N’oubliez pas que la culture biologique consiste à comprendre les besoins de vos plantes et à leur fournir les meilleures conditions de croissance afin de minimiser autant que possible le risque d’attaque de parasites ou de maladies. C’est exactement la même chose, qu’il s’agisse de légumes ou de plantes ornementales.
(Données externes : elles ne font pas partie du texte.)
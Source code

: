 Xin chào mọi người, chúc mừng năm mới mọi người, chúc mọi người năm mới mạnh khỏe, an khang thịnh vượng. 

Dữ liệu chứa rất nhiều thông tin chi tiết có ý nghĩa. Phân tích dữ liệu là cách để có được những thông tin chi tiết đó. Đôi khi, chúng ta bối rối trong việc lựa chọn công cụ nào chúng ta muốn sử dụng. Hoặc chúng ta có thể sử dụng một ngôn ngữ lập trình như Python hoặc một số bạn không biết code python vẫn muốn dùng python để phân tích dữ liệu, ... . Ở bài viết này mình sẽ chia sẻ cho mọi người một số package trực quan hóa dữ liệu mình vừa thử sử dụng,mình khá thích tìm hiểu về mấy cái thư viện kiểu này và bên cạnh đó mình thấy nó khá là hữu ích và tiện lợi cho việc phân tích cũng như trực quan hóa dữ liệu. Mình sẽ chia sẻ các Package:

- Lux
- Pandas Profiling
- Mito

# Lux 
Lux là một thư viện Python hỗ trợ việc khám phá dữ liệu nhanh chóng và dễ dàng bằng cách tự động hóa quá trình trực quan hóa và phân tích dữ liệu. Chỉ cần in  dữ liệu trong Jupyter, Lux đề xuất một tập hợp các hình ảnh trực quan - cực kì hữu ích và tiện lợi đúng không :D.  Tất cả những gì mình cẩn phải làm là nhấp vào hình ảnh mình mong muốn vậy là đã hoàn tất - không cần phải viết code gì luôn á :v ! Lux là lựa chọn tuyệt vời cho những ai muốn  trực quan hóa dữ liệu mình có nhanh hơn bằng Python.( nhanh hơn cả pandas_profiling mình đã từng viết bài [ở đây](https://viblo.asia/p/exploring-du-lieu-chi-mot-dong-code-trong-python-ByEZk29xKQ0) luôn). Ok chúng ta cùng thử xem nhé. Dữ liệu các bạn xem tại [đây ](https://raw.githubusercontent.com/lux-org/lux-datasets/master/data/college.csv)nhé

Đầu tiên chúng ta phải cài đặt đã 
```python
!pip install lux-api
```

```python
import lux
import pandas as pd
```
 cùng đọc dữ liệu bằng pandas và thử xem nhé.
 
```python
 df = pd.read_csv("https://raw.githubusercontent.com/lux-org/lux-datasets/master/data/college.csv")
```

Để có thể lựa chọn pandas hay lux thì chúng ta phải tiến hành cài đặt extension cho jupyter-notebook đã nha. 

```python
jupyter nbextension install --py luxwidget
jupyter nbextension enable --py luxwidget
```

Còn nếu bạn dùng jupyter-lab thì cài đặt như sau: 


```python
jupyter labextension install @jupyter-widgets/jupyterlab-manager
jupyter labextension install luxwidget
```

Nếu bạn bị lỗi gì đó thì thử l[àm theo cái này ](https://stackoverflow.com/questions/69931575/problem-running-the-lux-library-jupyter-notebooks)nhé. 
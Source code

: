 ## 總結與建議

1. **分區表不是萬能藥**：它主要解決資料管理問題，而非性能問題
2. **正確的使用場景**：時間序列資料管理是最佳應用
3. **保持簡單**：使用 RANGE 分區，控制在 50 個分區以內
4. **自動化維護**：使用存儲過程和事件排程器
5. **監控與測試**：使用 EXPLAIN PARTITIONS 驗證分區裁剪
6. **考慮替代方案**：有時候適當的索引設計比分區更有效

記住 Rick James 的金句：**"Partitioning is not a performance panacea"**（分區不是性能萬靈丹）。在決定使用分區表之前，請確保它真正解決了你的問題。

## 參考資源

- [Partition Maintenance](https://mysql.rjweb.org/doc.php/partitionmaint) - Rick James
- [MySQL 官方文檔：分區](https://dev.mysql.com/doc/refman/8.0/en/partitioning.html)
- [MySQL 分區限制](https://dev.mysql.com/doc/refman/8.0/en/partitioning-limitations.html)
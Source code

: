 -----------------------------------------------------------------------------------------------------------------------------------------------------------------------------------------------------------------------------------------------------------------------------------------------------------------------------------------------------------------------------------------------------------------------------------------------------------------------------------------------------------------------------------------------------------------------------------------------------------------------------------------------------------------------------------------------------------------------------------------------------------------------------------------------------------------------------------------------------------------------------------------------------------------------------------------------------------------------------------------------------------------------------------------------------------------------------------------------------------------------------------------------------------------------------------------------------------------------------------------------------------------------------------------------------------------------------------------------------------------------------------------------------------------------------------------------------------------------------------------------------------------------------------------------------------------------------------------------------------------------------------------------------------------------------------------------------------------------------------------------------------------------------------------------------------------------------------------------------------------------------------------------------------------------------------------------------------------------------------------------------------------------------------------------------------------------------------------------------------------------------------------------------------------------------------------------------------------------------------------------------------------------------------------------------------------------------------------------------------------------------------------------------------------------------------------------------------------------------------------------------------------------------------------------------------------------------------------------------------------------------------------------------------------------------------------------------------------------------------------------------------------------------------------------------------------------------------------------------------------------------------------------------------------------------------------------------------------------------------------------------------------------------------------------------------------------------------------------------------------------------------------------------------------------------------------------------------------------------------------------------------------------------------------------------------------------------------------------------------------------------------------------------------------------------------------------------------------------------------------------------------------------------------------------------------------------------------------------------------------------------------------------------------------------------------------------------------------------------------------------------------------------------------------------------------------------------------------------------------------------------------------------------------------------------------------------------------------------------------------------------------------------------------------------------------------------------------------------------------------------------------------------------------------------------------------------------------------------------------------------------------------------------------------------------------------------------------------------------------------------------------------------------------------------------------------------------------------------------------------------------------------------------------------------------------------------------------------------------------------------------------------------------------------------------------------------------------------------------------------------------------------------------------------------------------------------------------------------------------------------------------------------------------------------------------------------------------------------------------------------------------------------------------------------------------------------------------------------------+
Sur le rebord de la fenêtre de la cuisine, vous pouvez faire germer des graines et aussi semer des salades « micro-vertes » :

Des produits comme la moutarde et le cresson, le radis, le brocoli, le chou frisé, etc. sont faciles à cultiver en bocaux ou en plateaux. Les graines germées sont très nutritives et peuvent être un ajout précieux aux salades d’hiver – les jeunes plants contiennent en fait plus de phytonutriments favorisant la santé que les plantes plus âgées. Les germes de brocoli en sont particulièrement riches. Veillez à bien les rincer et très régulièrement s’ils sont en bocaux, au moins 2/3 fois par jour, avec de l’eau filtrée, pour éviter l’accumulation de bactéries ou de maladies. En fait, je préfère les faire pousser dans des bacs sur du papier de cuisine ou du compost, un peu comme tous les écoliers font pousser de la moutarde et du cresson. Ils auront souvent besoin d’être arrosés deux fois par jour, même à cette époque de l’année, dans une cuisine chaude, d’autant plus qu’ils grossissent un peu.

Pour ce faire, il est très important d’utiliser des semences biologiques, car elles n’auront pas été traitées avec des fongicides de prélevée potentiellement nocifs (ces traitements de semences sont interdits par les normes biologiques).

Comme je l’ai déjà dit – il n’y a vraiment pas grand chose à gagner à semer trop tôt – le risque de pertes dues à des maladies, etc. est également plus élevé. Il est préférable d’attendre la fin du mois, lorsque la lumière est bien meilleure et que, par conséquent, les semis seront bien plus robustes. À moins que vous ne soyez désespérément pressé d’avancer si vous êtes occupé, tout ce qui est semé dans les 3 ou 4 semaines à venir rattrapera certainement le retard et dépassera souvent les graines semées maintenant. En attendant, il est préférable de préparer votre compost et votre kit de semis et de faire les autres travaux mentionnés dans les sections « Jardin végétal » et « Tunnel polyvalent » de votre journal.
Il est temps de se mettre sur les starting-blocks ! Le printemps n’est pas loin ! Alors si vous n’avez pas encore commandé de semences, voici un autre rappel : COMMANDEZ CES SEMENCES MAINTENANT !

Cet article a été rédigé par et traduit par serre2jardin.com. Les produits sont sélectionnés de manière indépendante. Serre2jardin.com perçoit une rémunération lorsqu’un de nos lecteurs procède à l’achat en ligne d’un produit mis en avant.